Note that for each $j=1,...,4$, $\alpha\beta^j$ is a root of $f$, where $\beta=e^\frac{2\pi i}{5}$ and together with $\alpha$ they are all the roots of $f$. Hence $K\simeq \mathbb{Q}[x]/(f) \simeq \mathbb{Q}(\alpha\beta^j)$ for each $j=1,...,4$ by the isomorphism $\sigma_j: K\rightarrow \mathbb{Q}(\alpha\beta^j)$, $\sigma_j(\alpha)=\alpha\beta^j$, $\sigma_j|_\mathbb{Q}=id_\mathbb{Q}$. Since $\mathbb{Q}(\alpha\beta^j)\subseteq \overline{\mathbb{Q}}$ and there are $4$ distinct $\sigma_j$ we arrive that $S=\{id_K, \sigma_1, \sigma_2, \sigma_3, \sigma_4 \}$. Because $\alpha\beta^j \notin K$ we get that $\sigma_j \notin G$. Therefore: $G=\{id_K\}$
If anyone could verify my reasoning and give me feedback would help me very much. Also any alternative proof is appreciated.
Looks good. A couple of comments on your proof. Any field automorphism of $K$ is automatically going to fix $\mathbb Q$ pointwise, so you can just write $G = \operatorname{Aut}K$.

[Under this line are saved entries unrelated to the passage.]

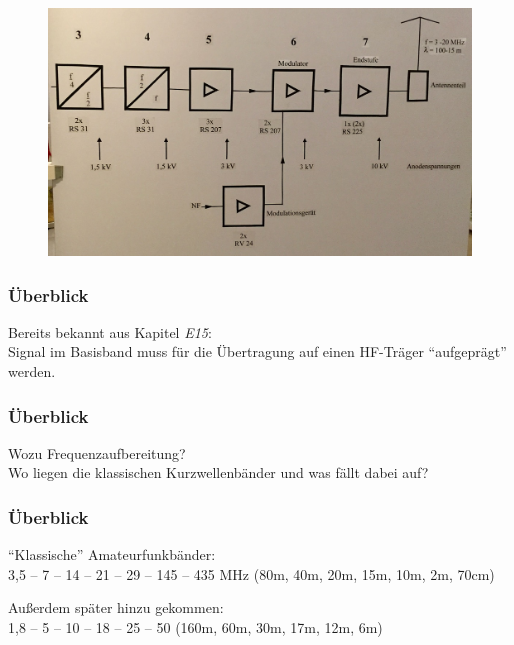 \begin{frame}
  \begin{center}
    \begin{figure}
      \includegraphics[width=1\textwidth,height=.9\textheight,keepaspectratio]{e15/Blockschaltbild_Runfunksender_Zeesen.jpg}
    \end{figure}
  \end{center}
\end{frame}

\begin{frame}
  \frametitle{Überblick}

  Bereits bekannt aus Kapitel \emph{E15}: \\[2em]

  Signal im Basisband muss für die Übertragung auf einen HF-Träger
  ``aufgeprägt'' werden.
\end{frame}

\begin{frame}
  \frametitle{Überblick}

  Wozu Frequenzaufbereitung?\\[2em]
  Wo liegen die klassischen Kurzwellenbänder und
  was fällt dabei auf?

\end{frame}

\begin{frame}
  \frametitle{Überblick}

  ``Klassische'' Amateurfunkbänder: \\[2em]

  3,5 -- 7 -- 14 -- 21 -- 29 -- 145 -- 435 MHz (80m, 40m, 20m, 15m, 10m, 2m, 70cm)

  \vspace{3em}

  Außerdem später hinzu gekommen: \\[2em]

  1,8 -- 5 -- 10 -- 18 -- 25 -- 50 (160m, 60m, 30m, 17m, 12m, 6m)


\end{frame}

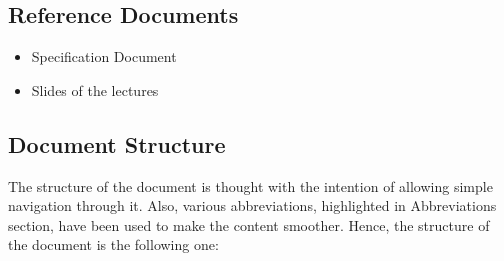 \documentclass{article}
\begin{document}
	\newpage
	
	\subsection{Reference Documents}
	
	\smallskip
	
	\begin{itemize}
		
		\item Specification Document
		\item Slides of the lectures
		
	\end{itemize} 
	
	\subsection{Document Structure}
	
	The structure of the document is thought with the intention of allowing simple navigation through it. Also, various abbreviations, highlighted in Abbreviations section, have been used to make the content smoother.
	Hence, the structure of the document is the following one:
	
\end{document}
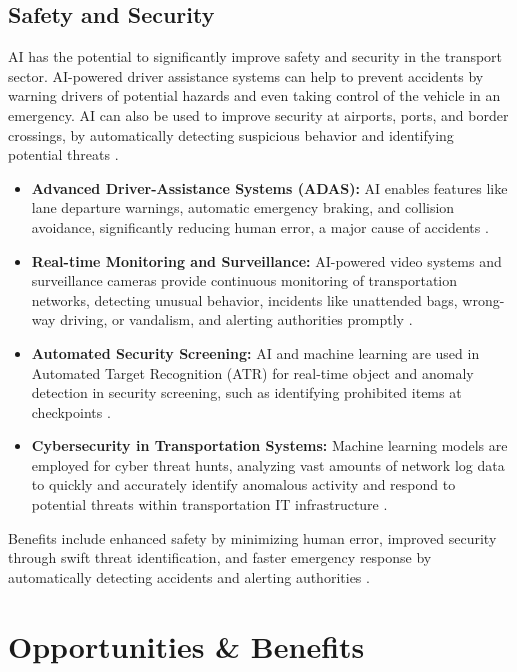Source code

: \subsection{Safety and Security}
AI has the potential to significantly improve safety and security in the transport sector. AI-powered driver assistance systems can help to prevent accidents by warning drivers of potential hazards and even taking control of the vehicle in an emergency. AI can also be used to improve security at airports, ports, and border crossings, by automatically detecting suspicious behavior and identifying potential threats \cite{isalkar2024artificial}.
\begin{itemize}
    \item \textbf{Advanced Driver-Assistance Systems (ADAS):} AI enables features like lane departure warnings, automatic emergency braking, and collision avoidance, significantly reducing human error, a major cause of accidents \cite{AppInventiv_Safety, TLIMagazine_Safety}.
    \item \textbf{Real-time Monitoring and Surveillance:} AI-powered video systems and surveillance cameras provide continuous monitoring of transportation networks, detecting unusual behavior, incidents like unattended bags, wrong-way driving, or vandalism, and alerting authorities promptly \cite{Praxie_Safety, DigitalDefynd_Safety}.
    \item \textbf{Automated Security Screening:} AI and machine learning are used in Automated Target Recognition (ATR) for real-time object and anomaly detection in security screening, such as identifying prohibited items at checkpoints \cite{DHS_Security}.
    \item \textbf{Cybersecurity in Transportation Systems:} Machine learning models are employed for cyber threat hunts, analyzing vast amounts of network log data to quickly and accurately identify anomalous activity and respond to potential threats within transportation IT infrastructure \cite{SecurityJournalUK_Security}.
\end{itemize}
Benefits include enhanced safety by minimizing human error, improved security through swift threat identification, and faster emergency response by automatically detecting accidents and alerting authorities \cite{Prismetric_Safety, Integrio_Safety}.

\section{Opportunities \& Benefits}

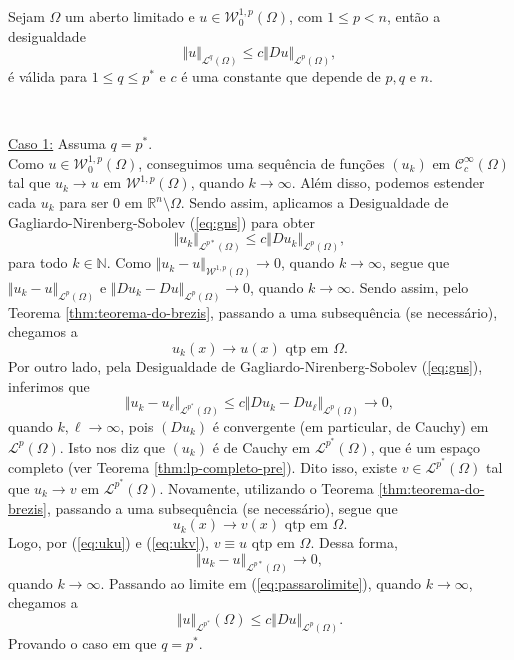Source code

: \documentclass[a4paper, 11pt]{book}
\theoremstyle{definition}
\newcommand{\bN}{\mathbb{N}}
\newcommand{\bR}{\mathbb{R}}
\newcommand{\cC}{\mathcal{C}}
\newcommand{\cL}{\mathcal{L}}
\newcommand{\cW}{\mathcal{W}}
\begin{document}
\begin{tbox} \label{thm:poincaregen}
    Sejam $\Omega$ um aberto limitado e $u \in \cW^{1,p}_0(\Omega)$, com $1 \leqslant p < n$, então a desigualdade
    \begin{equation} \label{eq:poincaregen}
        \Vert u \Vert_{\cL^q(\Omega)} \leqslant c \Vert Du \Vert_{\cL^p(\Omega)},
    \end{equation}
    é válida para $1 \leqslant q \leqslant p^*$ e $c$ é uma constante que depende de $p, q$ e $n$.
\end{tbox}
\begin{prf} ~

    \underline{Caso 1:} Assuma $q = p^*$.\\
    Como $u \in \cW^{1,p}_0(\Omega)$, conseguimos uma sequência de funções $(u_k)$ em $\cC^{\infty}_c(\Omega)$ tal que $u_k \to u$ em $\cW^{1,p}(\Omega)$, quando $k \to \infty$.
    Além disso, podemos estender cada $u_k$ para ser $0$ em $\bR^n \setminus \Omega$.
    Sendo assim, aplicamos a Desigualdade de Gagliardo-Nirenberg-Sobolev (\ref{eq:gns}) para obter
    \begin{equation} \label{eq:passarolimite}
        \Vert u_k \Vert_{\cL^{p*}(\Omega)} \leqslant c \Vert Du_k \Vert_{\cL^p(\Omega)},
    \end{equation}
    para todo $k \in \bN$.
    Como $\Vert u_k - u \Vert_{\cW^{1,p}(\Omega)} \to 0$, quando $k \to \infty$, segue que $\Vert u_k - u \Vert_{\cL^p(\Omega)}$ e $\Vert Du_k - Du \Vert_{\cL^p(\Omega)} \to 0$, quando $k \to \infty$.
    Sendo assim, pelo Teorema \ref{thm:teorema-do-brezis}, passando a uma subsequência (se necessário), chegamos a
    \begin{equation} \label{eq:uku}
        u_k(x) \to u(x) \text{ qtp em } \Omega.
    \end{equation}
    Por outro lado, pela Desigualdade de Gagliardo-Nirenberg-Sobolev (\ref{eq:gns}), inferimos que
    \[
        \Vert u_k - u_\ell \Vert_{\cL^{p^*}(\Omega)} \leqslant c \Vert Du_k - Du_\ell \Vert_{\cL^p(\Omega)} \to 0,
    \]
    quando $k,\ell \to \infty$, pois $(Du_k)$ é convergente (em particular, de Cauchy) em $\cL^p(\Omega)$. Isto nos diz que $(u_k)$ é de Cauchy em $\cL^{p^*}(\Omega)$, que é um espaço completo (ver Teorema \ref{thm:lp-completo-pre}). Dito isso, existe $v \in \cL^{p^*}(\Omega)$ tal que $u_k \to v$ em $\cL^{p^*}(\Omega)$.
    Novamente, utilizando o Teorema \ref{thm:teorema-do-brezis}, passando a uma subsequência (se necessário), segue que
    \begin{equation} \label{eq:ukv}
        u_k(x) \to v(x) \text{ qtp em } \Omega.
    \end{equation}
    Logo, por (\ref{eq:uku}) e (\ref{eq:ukv}), $v \equiv u$ qtp em $\Omega$.
    Dessa forma,
    \[
        \Vert u_k - u \Vert_{\cL^{p*}(\Omega)} \to 0,
    \]
    quando $k \to \infty$.
    Passando ao limite em (\ref{eq:passarolimite}), quando $k\to\infty$, chegamos a
    \[
        \Vert u \Vert_{\cL^{p^*}}(\Omega) \leqslant c \Vert Du \Vert_{\cL^p(\Omega)}.
    \]
    Provando o caso em que $q = p^*$. 
    

\end{prf}
\end{document}
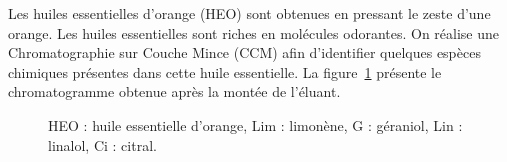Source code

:\vspace*{-24pt}

Les huiles essentielles d'orange (HEO) sont obtenues en pressant le zeste d'une orange.
Les huiles essentielles sont riches en molécules odorantes.
On réalise une Chromatographie sur Couche Mince (CCM) afin d'identifier quelques espèces chimiques présentes dans cette huile essentielle.
La figure~\ref{fig:CCM_HEO} présente le chromatogramme obtenue après la montée de l'éluant.

\begin{figure}[!ht]
  \centering
  \caption{
    HEO : huile essentielle d'orange, Lim : limonène, G : géraniol, Lin : linalol, Ci : citral.
  }
  \label{fig:CCM_HEO}
\end{figure}




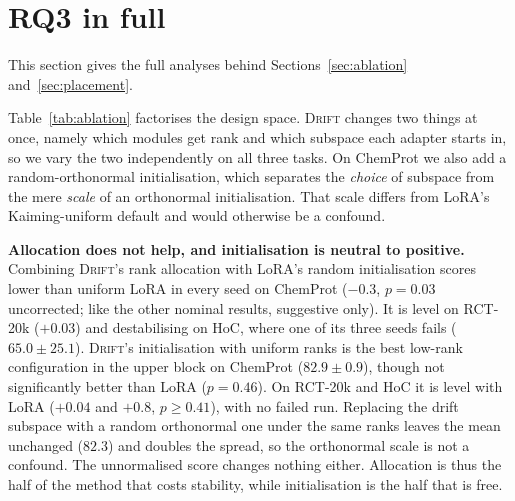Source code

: \documentclass[conference,onecolumn]{IEEEtran}
\newcommand{\method}{\textsc{Drift}}
\begin{document}
\section{RQ3 in full}
\label{sup:rq3}
This section gives the full analyses behind Sections~\ref{sec:ablation} and~\ref{sec:placement}.

Table~\ref{tab:ablation} factorises the design space. \method{} changes two
things at once, namely which modules get rank and which subspace each adapter
starts in, so we vary the two independently on all three tasks. On ChemProt we
also add a random-orthonormal initialisation, which separates the \emph{choice}
of subspace from the mere \emph{scale} of an orthonormal initialisation. That
scale differs from LoRA's Kaiming-uniform default and would otherwise be a
confound.

\noindent\textbf{Allocation does not help, and initialisation is neutral to
positive.} Combining \method{}'s rank allocation with LoRA's random
initialisation scores lower than uniform LoRA in every seed on ChemProt
($-0.3$, $p = 0.03$ uncorrected; like the other nominal results, suggestive
only). It is level on RCT-20k ($+0.03$) and destabilising on HoC, where one of
its three seeds fails ($65.0\pm25.1$). \method{}'s initialisation with uniform
ranks is the best low-rank configuration in the upper block on ChemProt
($82.9\pm0.9$), though not significantly better than LoRA ($p = 0.46$). On
RCT-20k and HoC it is level with LoRA ($+0.04$ and $+0.8$, $p \ge 0.41$), with
no failed run. Replacing the drift subspace with a random orthonormal one under
the same ranks leaves the mean unchanged ($82.3$) and doubles the spread, so the
orthonormal scale is not a confound. The unnormalised score changes nothing
either. Allocation is thus the half of the method that costs stability, while
initialisation is the half that is free.
\end{document}
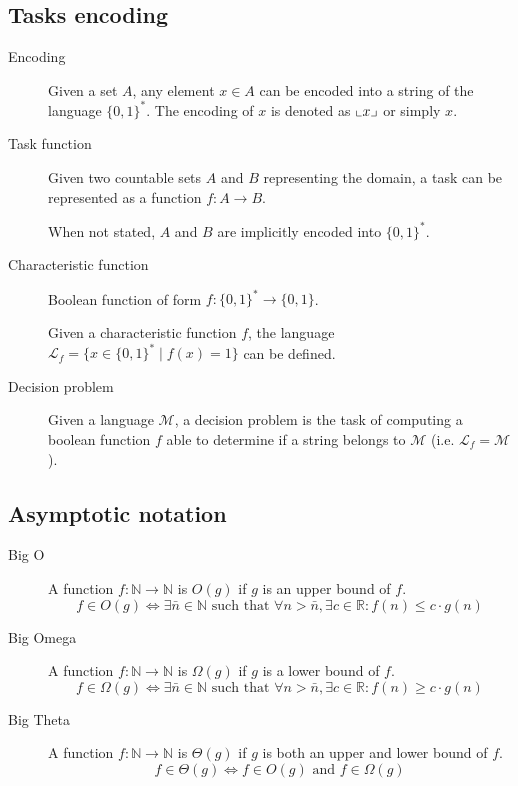 \subsection{Tasks encoding}

\begin{description}
    \item[Encoding] 
        Given a set $A$, any element $x \in A$ can be encoded into a string of the language $\{0, 1\}^*$.
        The encoding of $x$ is denoted as ${\llcorner{x}\lrcorner}$ or simply $x$.

    \item[Task function] 
        Given two countable sets $A$ and $B$ representing the domain,
        a task can be represented as a function $f: A \rightarrow B$.

        When not stated, $A$ and $B$ are implicitly encoded into $\{0, 1\}^*$.

    \item[Characteristic function] 
        Boolean function of form $f: \{0, 1\}^* \rightarrow \{0, 1\}$.

        Given a characteristic function $f$, the language $\mathcal{L}_f = \{ x \in \{0, 1\}^* \mid f(x) = 1 \}$
        can be defined.

    \item[Decision problem] 
        Given a language $\mathcal{M}$, a decision problem is the task of computing a boolean function $f$ 
        able to determine if a string belongs to $\mathcal{M}$ (i.e. $\mathcal{L}_f = \mathcal{M}$).
\end{description}


\subsection{Asymptotic notation}

\begin{description}
    \item[Big O] 
        A function $f: \mathbb{N} \rightarrow \mathbb{N}$ is $O(g)$ if $g$ is an upper bound of $f$.
        \[ f \in O(g) \iff \exists \bar{n} \in \mathbb{N} \text{ such that } \forall n > \bar{n}, \exists c \in \mathbb{R}: f(n) \leq c \cdot g(n) \]
    
    \item[Big Omega] 
        A function $f: \mathbb{N} \rightarrow \mathbb{N}$ is $\Omega(g)$ if $g$ is a lower bound of $f$.
        \[ f \in \Omega(g) \iff \exists \bar{n} \in \mathbb{N} \text{ such that } \forall n > \bar{n}, \exists c \in \mathbb{R}: f(n) \geq c \cdot g(n) \]

    \item[Big Theta]
        A function $f: \mathbb{N} \rightarrow \mathbb{N}$ is $\Theta(g)$ if $g$ is both an upper and lower bound of $f$.
        \[ f \in \Theta(g) \iff f \in O(g) \text{ and } f \in \Omega(g) \]
    
\end{description}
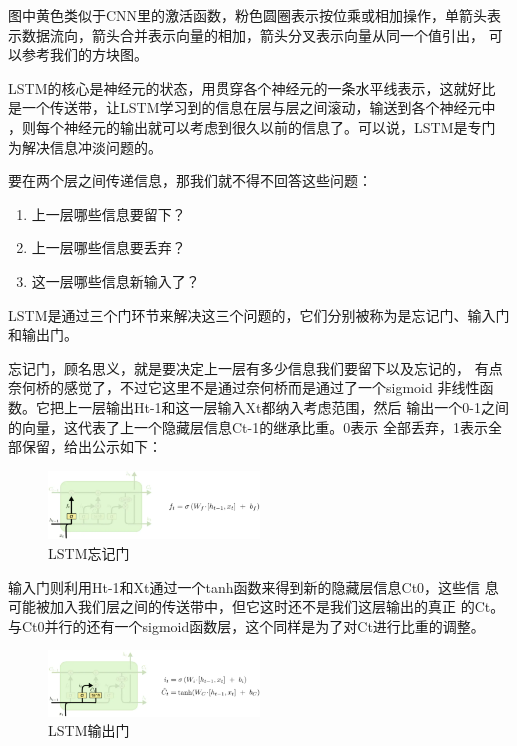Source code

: \documentclass[11pt,a4paper]{elegantpaper}
\begin{document}
\begin{multicols}{2}
图中黄色类似于CNN里的激活函数，粉色圆圈表示按位乘或相加操作，单箭头表
示数据流向，箭头合并表示向量的相加，箭头分叉表示向量从同一个值引出，
可以参考我们的方块图。

LSTM的核心是神经元的状态，用贯穿各个神经元的一条水平线表示，这就好比
是一个传送带，让LSTM学习到的信息在层与层之间滚动，输送到各个神经元中
，则每个神经元的输出就可以考虑到很久以前的信息了。可以说，LSTM是专门
为解决信息冲淡问题的。


要在两个层之间传递信息，那我们就不得不回答这些问题：

\begin{enumerate}
  \item 上一层哪些信息要留下？
  \item 上一层哪些信息要丢弃？
  \item 这一层哪些信息新输入了？
\end{enumerate}

LSTM是通过三个门环节来解决这三个问题的，它们分别被称为是忘记门、输入门和输出门。

忘记门，顾名思义，就是要决定上一层有多少信息我们要留下以及忘记的，
有点奈何桥的感觉了，不过它这里不是通过奈何桥而是通过了一个sigmoid
非线性函数。它把上一层输出Ht-1和这一层输入Xt都纳入考虑范围，然后
输出一个0-1之间的向量，这代表了上一个隐藏层信息Ct-1的继承比重。0表示
全部丢弃，1表示全部保留，给出公示如下：

\begin{figure}[H]
  \centering
  \includegraphics[width=0.5\textwidth]{images/FJ.png}
  \caption{LSTM忘记门} 
\end{figure}

输入门则利用Ht-1和Xt通过一个tanh函数来得到新的隐藏层信息Ct0，这些信
息可能被加入我们层之间的传送带中，但它这时还不是我们这层输出的真正
的Ct。与Ct0并行的还有一个sigmoid函数层，这个同样是为了对Ct进行比重的调整。

\begin{figure}[H]
  \centering
  \includegraphics[width=0.5\textwidth]{images/SC.png}
  \caption{LSTM输出门} 
\end{figure}


\end{multicols}
\end{document}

Your proof contains a lot of fluff and can be shorted. There is no need to mention anything about separability (since we are in characteristic zero as you point out) or about the fields $K(\alpha \beta^j)$ or about embeddings of $K$ into $\overline{\mathbb Q}$.
The main idea is that any automorphism $\sigma$ of $K$ is going to send $\alpha = \sqrt[5]{7}$ to a root of $x^5= 7$. Since $K$ doesn't contain any such roots except for $\alpha$ itself, this means that $\sigma$ must fix $\alpha$ and hence $\sigma = \operatorname{id}_K$.